Problem requirements
The output should be the line containing "### DataFrame" and every later line of the records, exactly as written, and nothing else.

Task input
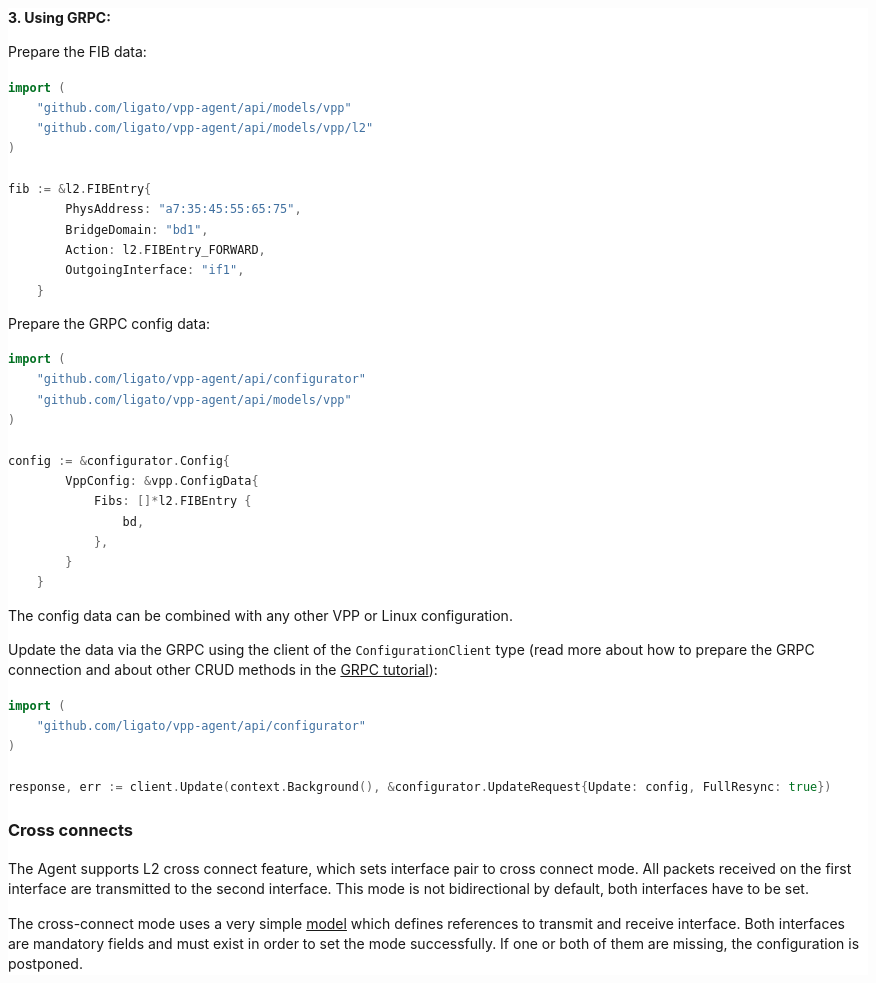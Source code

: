 **3. Using GRPC:**

Prepare the FIB data:
```go
import (
	"github.com/ligato/vpp-agent/api/models/vpp"
	"github.com/ligato/vpp-agent/api/models/vpp/l2"
)

fib := &l2.FIBEntry{
		PhysAddress: "a7:35:45:55:65:75",
		BridgeDomain: "bd1",
		Action: l2.FIBEntry_FORWARD,
		OutgoingInterface: "if1",
	}
```

Prepare the GRPC config data:
```go
import (
	"github.com/ligato/vpp-agent/api/configurator"
	"github.com/ligato/vpp-agent/api/models/vpp"
)

config := &configurator.Config{
		VppConfig: &vpp.ConfigData{
			Fibs: []*l2.FIBEntry {
				bd,
			},	
		}
	}
```

The config data can be combined with any other VPP or Linux configuration.

Update the data via the GRPC using the client of the `ConfigurationClient` type (read more about how to prepare the GRPC connection and about other CRUD methods in the [GRPC tutorial][grpc-tutorial]):
```go
import (
	"github.com/ligato/vpp-agent/api/configurator"
)

response, err := client.Update(context.Background(), &configurator.UpdateRequest{Update: config, FullResync: true})
```

### Cross connects

The Agent supports L2 cross connect feature, which sets interface pair to cross connect mode. All packets received on the first interface are transmitted to the second interface. This mode is not bidirectional by default, both interfaces have to be set.

The cross-connect mode uses a very simple [model][xc-model] which defines references to transmit and receive interface. Both interfaces are mandatory fields and must exist in order to set the mode successfully. If one or both of them are missing, the configuration is postponed. 


[arp-model]: https://github.com/ligato/vpp-agent/blob/master/api/models/vpp/l3/arp.proto
[bd-model]: https://github.com/ligato/vpp-agent/blob/master/api/models/vpp/l2/bridge-domain.proto
[fib-model]: https://github.com/ligato/vpp-agent/blob/master/api/models/vpp/l2/fib.proto
[grpc-tutorial]: ../tutorials/08_grpc-tutorial.md
[interface-config-file]: https://github.com/ligato/vpp-agent/blob/master/plugins/vpp/ifplugin/vpp-ifplugin.conf
[interface-model]: https://github.com/ligato/vpp-agent/blob/master/api/models/vpp/interfaces/interface.proto
[interface-state-model]: https://github.com/ligato/vpp-agent/blob/master/api/models/vpp/interfaces/state.proto
[key-reference]: ../user-guide/reference.md
[l3-model]: https://github.com/ligato/vpp-agent/blob/master/api/models/vpp/l3/l3.proto
[linux-interface-plugin-guide]: linux-plugins.md#interface-plugin
[route-model]: https://github.com/ligato/vpp-agent/blob/master/api/models/vpp/l3/route.proto
[xc-model]: https://github.com/ligato/vpp-agent/blob/master/api/models/vpp/l2/xconnect.proto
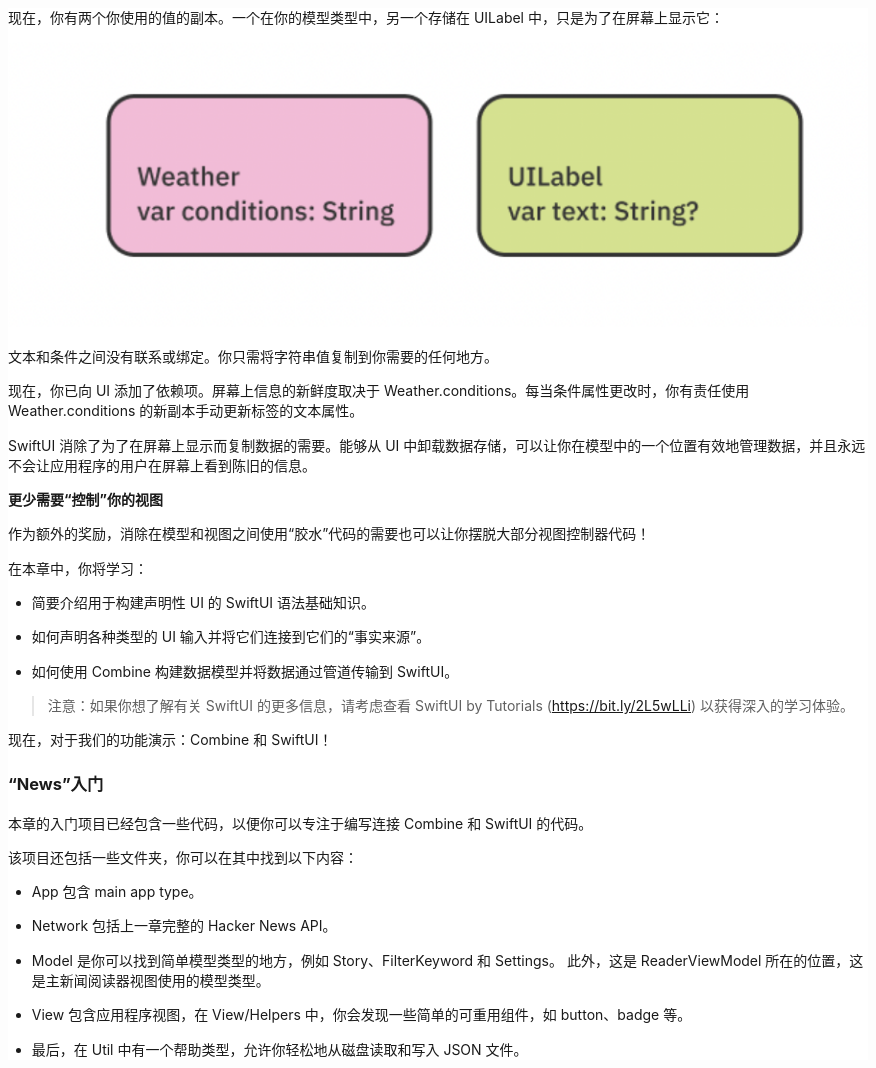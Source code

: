 现在，你有两个你使用的值的副本。一个在你的模型类型中，另一个存储在 UILabel 中，只是为了在屏幕上显示它：

![image-20221015155511414](./第四部分：Combine进阶.assets/image-20221015155511414.png)

文本和条件之间没有联系或绑定。你只需将字符串值复制到你需要的任何地方。

现在，你已向 UI 添加了依赖项。屏幕上信息的新鲜度取决于 Weather.conditions。每当条件属性更改时，你有责任使用 Weather.conditions 的新副本手动更新标签的文本属性。

SwiftUI 消除了为了在屏幕上显示而复制数据的需要。能够从 UI 中卸载数据存储，可以让你在模型中的一个位置有效地管理数据，并且永远不会让应用程序的用户在屏幕上看到陈旧的信息。

**更少需要“控制”你的视图**

作为额外的奖励，消除在模型和视图之间使用“胶水”代码的需要也可以让你摆脱大部分视图控制器代码！

在本章中，你将学习：

- 简要介绍用于构建声明性 UI 的 SwiftUI 语法基础知识。

- 如何声明各种类型的 UI 输入并将它们连接到它们的“事实来源”。

- 如何使用 Combine 构建数据模型并将数据通过管道传输到 SwiftUI。

> 注意：如果你想了解有关 SwiftUI 的更多信息，请考虑查看 SwiftUI by Tutorials (https://bit.ly/2L5wLLi) 以获得深入的学习体验。


现在，对于我们的功能演示：Combine 和 SwiftUI！



### “News”入门

本章的入门项目已经包含一些代码，以便你可以专注于编写连接 Combine 和 SwiftUI 的代码。

该项目还包括一些文件夹，你可以在其中找到以下内容：

- App 包含 main app type。

- Network 包括上一章完整的 Hacker News API。

- Model 是你可以找到简单模型类型的地方，例如 Story、FilterKeyword 和 Settings。 此外，这是 ReaderViewModel 所在的位置，这是主新闻阅读器视图使用的模型类型。

- View 包含应用程序视图，在 View/Helpers 中，你会发现一些简单的可重用组件，如 button、badge 等。

- 最后，在 Util 中有一个帮助类型，允许你轻松地从磁盘读取和写入 JSON 文件。
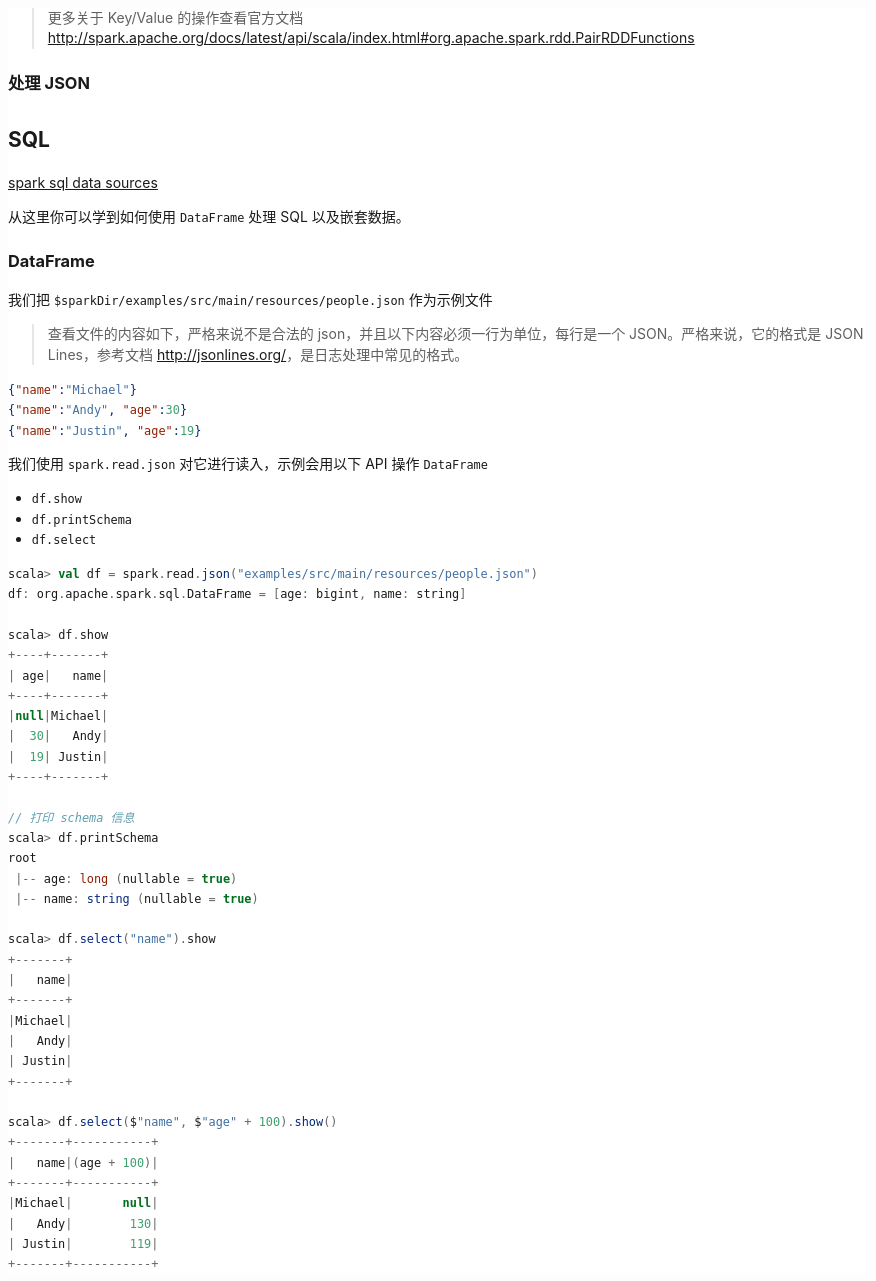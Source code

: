 > 更多关于 Key/Value 的操作查看官方文档 <http://spark.apache.org/docs/latest/api/scala/index.html#org.apache.spark.rdd.PairRDDFunctions>

### 处理 JSON

## SQL

[spark sql data sources](http://spark.apache.org/docs/latest/sql-data-sources.html)

从这里你可以学到如何使用 `DataFrame` 处理 SQL 以及嵌套数据。

### DataFrame

我们把 `$sparkDir/examples/src/main/resources/people.json` 作为示例文件

> 查看文件的内容如下，严格来说不是合法的 json，并且以下内容必须一行为单位，每行是一个 JSON。严格来说，它的格式是 JSON Lines，参考文档 <http://jsonlines.org/>，是日志处理中常见的格式。

```json
{"name":"Michael"}
{"name":"Andy", "age":30}
{"name":"Justin", "age":19}
```

我们使用 `spark.read.json` 对它进行读入，示例会用以下 API 操作 `DataFrame`

+ `df.show`
+ `df.printSchema`
+ `df.select`

```scala
scala> val df = spark.read.json("examples/src/main/resources/people.json")
df: org.apache.spark.sql.DataFrame = [age: bigint, name: string]

scala> df.show
+----+-------+
| age|   name|
+----+-------+
|null|Michael|
|  30|   Andy|
|  19| Justin|
+----+-------+

// 打印 schema 信息
scala> df.printSchema
root
 |-- age: long (nullable = true)
 |-- name: string (nullable = true)

scala> df.select("name").show
+-------+
|   name|
+-------+
|Michael|
|   Andy|
| Justin|
+-------+

scala> df.select($"name", $"age" + 100).show()
+-------+-----------+
|   name|(age + 100)|
+-------+-----------+
|Michael|       null|
|   Andy|        130|
| Justin|        119|
+-------+-----------+

```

Written response
### DataFrame

我们把 `$sparkDir/examples/src/main/resources/people.json` 作为示例文件

> 查看文件的内容如下，严格来说不是合法的 json，并且以下内容必须一行为单位，每行是一个 JSON。严格来说，它的格式是 JSON Lines，参考文档 <http://jsonlines.org/>，是日志处理中常见的格式。

```json
{"name":"Michael"}
{"name":"Andy", "age":30}
{"name":"Justin", "age":19}
```

我们使用 `spark.read.json` 对它进行读入，示例会用以下 API 操作 `DataFrame`

+ `df.show`
+ `df.printSchema`
+ `df.select`

```scala
scala> val df = spark.read.json("examples/src/main/resources/people.json")
df: org.apache.spark.sql.DataFrame = [age: bigint, name: string]

scala> df.show
+----+-------+
| age|   name|
+----+-------+
|null|Michael|
|  30|   Andy|
|  19| Justin|
+----+-------+

// 打印 schema 信息
scala> df.printSchema
root
 |-- age: long (nullable = true)
 |-- name: string (nullable = true)

scala> df.select("name").show
+-------+
|   name|
+-------+
|Michael|
|   Andy|
| Justin|
+-------+

scala> df.select($"name", $"age" + 100).show()
+-------+-----------+
|   name|(age + 100)|
+-------+-----------+
|Michael|       null|
|   Andy|        130|
| Justin|        119|
+-------+-----------+

```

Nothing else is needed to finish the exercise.